So now back to daycare we go and they question my Hubby and ask where is the second cover. Hubby tells them exactly what I had said about that would not work because of the rash it caused. They tell him State regs state he needs a cover and Hubby caves and tells them that we could send disposables without latex. Even thought I'm right there with him that they are annoying about this and that it would just be easier to give them disposables and not have to hear their complaints, I could smack him. We wanted to save money. We went with this place because they said they would do the cloth for us. Now we have to shell out money to purchase disposables. GRR!
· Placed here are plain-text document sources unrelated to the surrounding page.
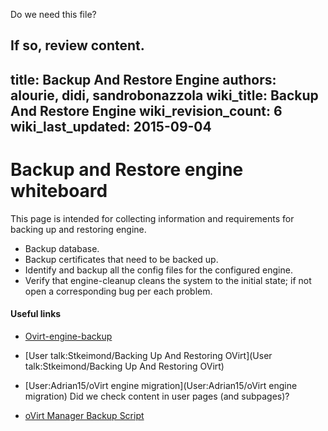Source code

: Do we need this file?

If so, review content.
---
title: Backup And Restore Engine
authors: alourie, didi, sandrobonazzola
wiki_title: Backup And Restore Engine
wiki_revision_count: 6
wiki_last_updated: 2015-09-04
---

# Backup and Restore engine whiteboard

This page is intended for collecting information and requirements for backing up and restoring engine.

*   Backup database.
*   Backup certificates that need to be backed up.
*   Identify and backup all the config files for the configured engine.
*   Verify that engine-cleanup cleans the system to the initial state; if not open a corresponding bug per each problem.

#### Useful links

*   [Ovirt-engine-backup](Ovirt-engine-backup)
*   [User talk:Stkeimond/Backing Up And Restoring OVirt](User talk:Stkeimond/Backing Up And Restoring OVirt)
*   [User:Adrian15/oVirt engine migration](User:Adrian15/oVirt engine migration)
Did we check content in user pages (and subpages)?

*   [oVirt Manager Backup Script](http://learnlinuxchennai.blogspot.it/2015/08/ovirt-manager-backup-script.html?m=1)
Another thing that drives me nuts is that they said that they had very strict rules about people picking up the babies. They stressed that everyone would have to show ID and be on his pick-up list. So I fill out the pickup list and explain that I coach and would have a babysitter pick him up on the days I had late games. I put her on the list and figure all is well. SO I send the sitter to get him. First time no one checks her ID (WTF), second they wouldn't let her leave because they weren't sure if she was allowed to pick him up (check the list, duh!) The next time my sitter gets sick so my sister in law is going to pick him up. She is not on the list but she waltzes in and picks him up and takes him home. No one looked at her ID. So my feeling is some crazy could walk in there and as long as he smiles at them, they are going to let him walk out.
But anyhow pumping has been going good. I still have to get up in the middle of the night just to get comfortable. But I do this for him and that is always my motivating factor.